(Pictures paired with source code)
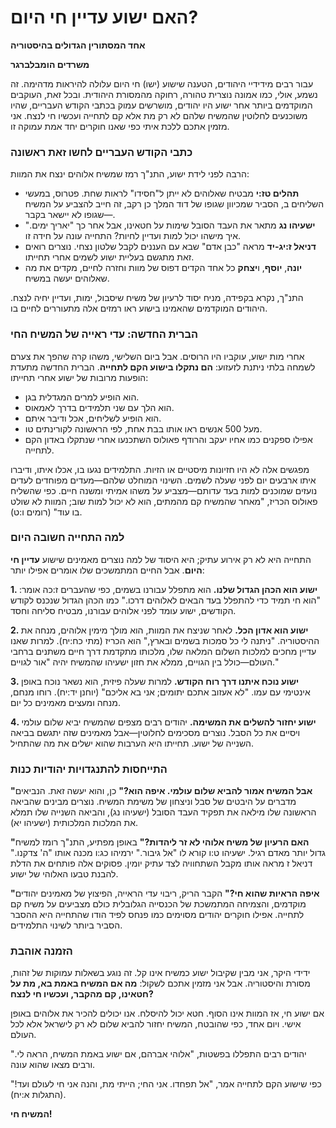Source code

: # האם ישוע עדיין חי היום?

**אחד המסתורין הגדולים בהיסטוריה**

**משרדים הומבלברגר**

עבור רבים מידידיי היהודים, הטענה שישוע (ישו) חי היום עלולה להיראות מדהימה. זה נשמע, אולי, כמו אמונה נוצרית טהורה, רחוקה מהמסורת היהודית. ובכל זאת, העוקבים המוקדמים ביותר אחר ישוע היו יהודים, מושרשים עמוק בכתבי הקודש העבריים, שהיו משוכנעים לחלוטין שהמשיח שלהם לא רק מת אלא קם לתחייה ועכשיו חי לנצח. אני מזמין אתכם ללכת איתי כפי שאנו חוקרים יחד אמת עמוקה זו.

### כתבי הקודש העבריים לחשו זאת ראשונה

הרבה לפני לידת ישוע, התנ"ך רמז שמשיח אלוהים ינצח את המוות:

* **תהלים טז:י** מבטיח שאלוהים לא ייתן ל"חסידו" לראות שחת. פטרוס, במעשי השליחים ב, הסביר שמכיוון שגופו של דוד המלך כן רקב, זה חייב להצביע על המשיח—שגופו לא יישאר בקבר.
* **ישעיהו נג** מתאר את העבד הסובל שימות על חטאינו, אבל אחר כך "יאריך ימים." איך מישהו יכול למות ועדיין לחיות? התחייה עונה על חידה זו.
* **דניאל ז:יג-יד** מראה "כבן אדם" שבא עם העננים לקבל שלטון נצחי. נוצרים רואים זאת מתגשם בעליית ישוע לשמים אחרי תחייתו.
* **יונה**, **יוסף**, ו**יצחק** כל אחד הקדים דפוס של מוות וחזרה לחיים, מקדים את מה שאלוהים יעשה במשיח.

התנ"ך, נקרא בקפידה, מניח יסוד לרעיון של משיח שיסבול, ימות, ועדיין יחיה לנצח. היהודים המוקדמים שהאמינו בישוע ראו רמזים אלה מתעוררים לחיים בו.

### הברית החדשה: עדי ראייה של המשיח החי

אחרי מות ישוע, עוקביו היו הרוסים. אבל ביום השלישי, משהו קרה שהפך את צערם לשמחה בלתי ניתנת לזעזוע: **הם נתקלו בישוע הקם לתחייה**. הברית החדשה מתעדת הופעות מרובות של ישוע אחרי תחייתו:

* הוא הופיע למרים המגדלית בגן.
* הוא הלך עם שני תלמידים בדרך לאמאוס.
* הוא הופיע לשליחים, אכל ודיבר איתם.
* מעל 500 אנשים ראו אותו בבת אחת, לפי הראשונה לקורינתים טו.
* אפילו ספקנים כמו אחיו יעקב והרודף פאולוס השתכנעו אחרי שנתקלו באדון הקם לתחייה.

מפגשים אלה לא היו חזיונות מיסטיים או הזיות. התלמידים נגעו בו, אכלו איתו, ודיברו איתו ארבעים יום לפני שעלה לשמים. השינוי המוחלט שלהם—מעדים מפוחדים לעדים נועזים שמוכנים למות בעד עדותם—מצביע על משהו אמיתי ומשנה חיים. כפי שהשליח פאולוס הכריז, "מאחר שהמשיח קם מהמתים, הוא לא יכול למות שוב; המוות לא שולט בו עוד" (רומים ו:ט).

### למה התחייה חשובה היום

התחייה היא לא רק אירוע עתיק; היא היסוד של למה נוצרים מאמינים שישוע **עדיין חי היום**. אבל החיים המתמשכים שלו אומרים אפילו יותר:

**1. ישוע הוא הכהן הגדול שלנו.**
הוא מתפלל עבורנו בשמים, כפי שהעברים ז:כה אומר: "הוא חי תמיד כדי להתפלל בעד הבאים לאלוהים דרכו." כמו הכהן הגדול שנכנס לקודש הקודשים, ישוע עומד לפני אלוהים עבורנו, מבטיח סליחה וחסד.

**2. ישוע הוא אדון הכל.**
לאחר שניצח את המוות, הוא מולך מימין אלוהים, מנחה את ההיסטוריה. "ניתנה לי כל סמכות בשמים ובארץ," הוא הכריז (מתי כח:יח). למרות שאנו עדיין מחכים למלכות השלום המלאה שלו, מלכותו מתקדמת דרך חיים משתנים ברחבי העולם—כולל בין הגויים, ממלא את חזון ישעיהו שהמשיח יהיה "אור לגויים."

**3. ישוע נוכח איתנו דרך רוח הקודש.**
למרות שעלה פיזית, הוא נשאר נוכח באופן אינטימי עם עמו. "לא אעזוב אתכם יתומים; אני בא אליכם" (יוחנן יד:יח). רוחו מנחם, מנחה ומעצים מאמינים כל יום.

**4. ישוע יחזור להשלים את המשימה.**
יהודים רבים מצפים שהמשיח יביא שלום עולמי ויסיים את כל הסבל. נוצרים מסכימים לחלוטין—אבל מאמינים שזה יתגשם בביאה השנייה של ישוע. תחייתו היא הערבות שהוא ישלים את מה שהתחיל.

### התייחסות להתנגדויות יהודיות כנות

**"אבל המשיח אמור להביא שלום עולמי. איפה הוא?"**
כן, והוא יעשה זאת. הנביאים מדברים על היבטים של סבל וניצחון של משימת המשיח. נוצרים מבינים שהביאה הראשונה שלו מילאה את תפקיד העבד הסובל (ישעיהו נג), והביאה השנייה שלו תמלא את המלכות המלכותית (ישעיהו יא).

**"האם הרעיון של משיח אלוהי לא זר ליהדות?"**
באופן מפתיע, התנ"ך רומז למשיח גדול יותר מאדם רגיל. ישעיהו ט:ו קורא לו "אל גיבור." ירמיהו כג:ו מכנה אותו "ה' צדקנו." דניאל ז מראה אותו מקבל השתחוויה לצד עתיק יומין. פסוקים אלה פותחים את הדלת להבנת טבעו האלוהי של ישוע.

**"איפה הראיות שהוא חי?"**
הקבר הריק, ריבוי עדי הראייה, הפיצוץ של מאמינים יהודים מוקדמים, והצמיחה המתמשכת של הכנסייה הגלובלית כולם מצביעים על משיח קם לתחייה. אפילו חוקרים יהודים מסוימים כמו פנחס לפיד הודו שהתחייה היא ההסבר הסביר ביותר לשינוי התלמידים.

### הזמנה אוהבת

ידידי היקר, אני מבין שקיבול ישוע כמשיח אינו קל. זה נוגע בשאלות עמוקות של זהות, מסורת והיסטוריה. אבל אני מזמין אתכם לשקול: **מה אם המשיח באמת בא, מת על חטאינו, קם מהקבר, ועכשיו חי לנצח?**

אם ישוע חי, אז המוות אינו הסוף. חטא יכול להיסלח. אנו יכולים להכיר את אלוהים באופן אישי. ויום אחד, כפי שהובטח, המשיח יחזור להביא שלום לא רק לישראל אלא לכל העולם.

יהודים רבים התפללו בפשטות, "אלוהי אברהם, אם ישוע באמת המשיח, הראה לי." ורבים מצאו שהוא עונה.

כפי שישוע הקם לתחייה אמר, "אל תפחדו. אני החי; הייתי מת, והנה אני חי לעולם ועד!" (התגלות א:יח).

**המשיח חי!**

Problem to work on: For each line above that contains the word "מבטיח", make a copy.

Response below:
* **תהלים טז:י** מבטיח שאלוהים לא ייתן ל"חסידו" לראות שחת. פטרוס, במעשי השליחים ב, הסביר שמכיוון שגופו של דוד המלך כן רקב, זה חייב להצביע על המשיח—שגופו לא יישאר בקבר.
הוא מתפלל עבורנו בשמים, כפי שהעברים ז:כה אומר: "הוא חי תמיד כדי להתפלל בעד הבאים לאלוהים דרכו." כמו הכהן הגדול שנכנס לקודש הקודשים, ישוע עומד לפני אלוהים עבורנו, מבטיח סליחה וחסד.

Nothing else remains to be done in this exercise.